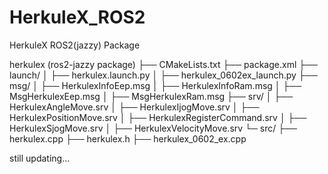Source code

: # HerkuleX_ROS2
HerkuleX ROS2(jazzy) Package

herkulex (ros2-jazzy package)
├── CMakeLists.txt
├── package.xml
├── launch/
│   ├── herkulex.launch.py
│   ├── herkulex_0602ex_launch.py
├── msg/
│   ├── HerkulexInfoEep.msg
│   ├── HerkulexInfoRam.msg
│   ├── MsgHerkulexEep.msg
│   ├── MsgHerkulexRam.msg
├── srv/
│   ├── HerkulexAngleMove.srv
│   ├── HerkulexIjogMove.srv
│   ├── HerkulexPositionMove.srv
│   ├── HerkulexRegisterCommand.srv
│   ├── HerkulexSjogMove.srv
│   ├── HerkulexVelocityMove.srv
└─  src/
      ├── herkulex.cpp
      ├── herkulex.h
      ├── herkulex_0602_ex.cpp



still updating...

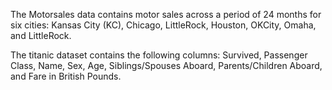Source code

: The Motorsales data contains motor sales across a period of 24 months for six cities: Kansas City (KC), Chicago, LittleRock, Houston, OKCity, Omaha, and LittleRock.

The titanic dataset contains the following columns: Survived, Passenger Class, Name, Sex, Age, Siblings/Spouses Aboard, Parents/Children Aboard, and Fare in British Pounds.
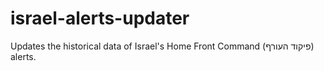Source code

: # israel-alerts-updater
Updates the historical data of Israel's Home Front Command (פיקוד העורף) alerts.
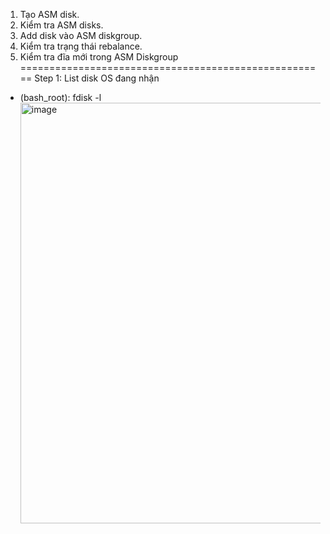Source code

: 1. Tạo ASM disk.
2. Kiểm tra ASM disks.
3. Add disk vào ASM diskgroup.
4. Kiểm tra trạng thái rebalance.
5. Kiểm tra đĩa mới trong ASM Diskgroup
=====================================================
Step 1: List disk OS đang nhận
 - (bash_root): fdisk -l
   <img width="1290" height="673" alt="image" src="https://github.com/user-attachments/assets/41fe4499-243a-4859-a36e-54012dff582f" />
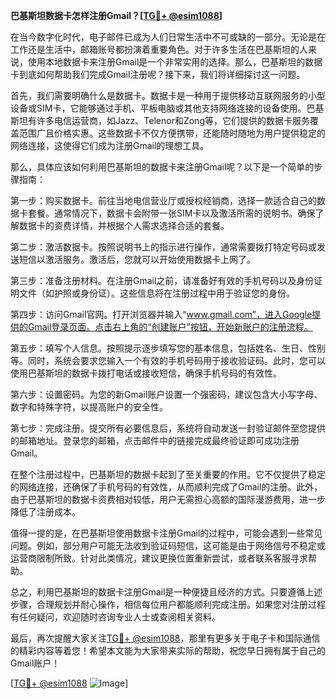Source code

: **巴基斯坦数据卡怎样注册Gmail？[[TG💪+ @esim1088](https://t.me/s/esim1088)]**

在当今数字化时代，电子邮件已成为人们日常生活中不可或缺的一部分。无论是在工作还是生活中，邮箱账号都扮演着重要角色。对于许多生活在巴基斯坦的人来说，使用本地数据卡来注册Gmail是一个非常实用的选择。那么，巴基斯坦的数据卡到底如何帮助我们完成Gmail注册呢？接下来，我们将详细探讨这一问题。

首先，我们需要明确什么是数据卡。数据卡是一种用于提供移动互联网服务的小型设备或SIM卡，它能够通过手机、平板电脑或其他支持网络连接的设备使用。巴基斯坦有许多电信运营商，如Jazz、Telenor和Zong等，它们提供的数据卡服务覆盖范围广且价格实惠。这些数据卡不仅方便携带，还能随时随地为用户提供稳定的网络连接，这使得它们成为注册Gmail的理想工具。

那么，具体应该如何利用巴基斯坦的数据卡来注册Gmail呢？以下是一个简单的步骤指南：

第一步：购买数据卡。前往当地电信营业厅或授权经销商，选择一款适合自己的数据卡套餐。通常情况下，数据卡会附带一张SIM卡以及激活所需的说明书。确保了解数据卡的资费详情，并根据个人需求选择合适的套餐。

第二步：激活数据卡。按照说明书上的指示进行操作，通常需要拨打特定号码或发送短信以激活服务。激活后，您就可以开始使用数据卡上网了。

第三步：准备注册材料。在注册Gmail之前，请准备好有效的手机号码以及身份证明文件（如护照或身份证）。这些信息将在注册过程中用于验证您的身份。

第四步：访问Gmail官网。打开浏览器并输入“www.gmail.com”，进入Google提供的Gmail登录页面。点击右上角的“创建账户”按钮，开始新账户的注册流程。

第五步：填写个人信息。按照提示逐步填写您的基本信息，包括姓名、生日、性别等。同时，系统会要求您输入一个有效的手机号码用于接收验证码。此时，您可以使用巴基斯坦的数据卡拨打电话或接收短信，确保手机号码的有效性。

第六步：设置密码。为您的新Gmail账户设置一个强密码，建议包含大小写字母、数字和特殊字符，以提高账户的安全性。

第七步：完成注册。提交所有必要信息后，系统将自动发送一封验证邮件至您提供的邮箱地址。登录您的邮箱，点击邮件中的链接完成最终验证即可成功注册Gmail。

在整个注册过程中，巴基斯坦的数据卡起到了至关重要的作用。它不仅提供了稳定的网络连接，还确保了手机号码的有效性，从而顺利完成了Gmail的注册。此外，由于巴基斯坦的数据卡资费相对较低，用户无需担心高额的国际漫游费用，进一步降低了注册成本。

值得一提的是，在巴基斯坦使用数据卡注册Gmail的过程中，可能会遇到一些常见问题。例如，部分用户可能无法收到验证码短信，这可能是由于网络信号不稳定或运营商限制所致。针对此类情况，建议更换位置重新尝试，或者联系客服寻求帮助。

总之，利用巴基斯坦的数据卡注册Gmail是一种便捷且经济的方式。只要遵循上述步骤，合理规划并耐心操作，相信每位用户都能顺利完成注册。如果您对注册过程有任何疑问，欢迎随时咨询专业人士或查阅相关资料。

最后，再次提醒大家关注[TG💪+ @esim1088](https://t.me/s/esim1088)，那里有更多关于电子卡和国际通信的精彩内容等着您！希望本文能为大家带来实际的帮助，祝您早日拥有属于自己的Gmail账户！

[[TG💪+ @esim1088](https://t.me/s/esim1088) ![Image](https://i.postimg.cc/4NQfJmqS/Snipaste-2025-05-13-00-14-12.png)]
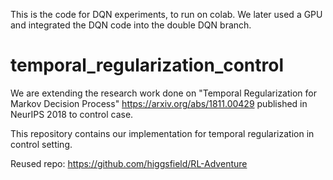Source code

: This is the code for DQN experiments, to run on colab. We later used a GPU and integrated the DQN code into the double DQN branch.

# temporal_regularization_control



We are extending the research work done on "Temporal Regularization for Markov Decision Process" https://arxiv.org/abs/1811.00429 published in NeurIPS 2018 to control case. <br/>

This repository contains our implementation for temporal regularization in control setting.


Reused repo: https://github.com/higgsfield/RL-Adventure
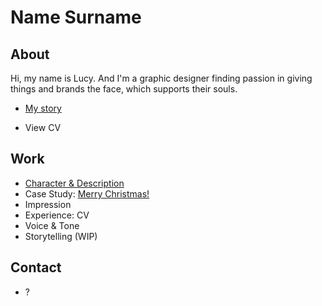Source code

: # Name Surname

## About

Hi, my name is Lucy. And I'm a graphic designer finding passion in giving things and brands the face, which supports their souls.

- [My story](03-aboutness/case-study.md)

- View CV

## Work
- [Character & Description](01-character-description/)
- Case Study: [Merry Christmas!](03-aboutness/case-study.md)
- Impression
- Experience: CV
- Voice & Tone
- Storytelling (WIP)

## Contact

- ?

_Instructions for the task_: Wherever the word "alerts" appears in a line of the data above, copy that line.

_Result of the exercise_:
: # israel-alerts-updater
Updates the historical data of Israel's Home Front Command (פיקוד העורף) alerts.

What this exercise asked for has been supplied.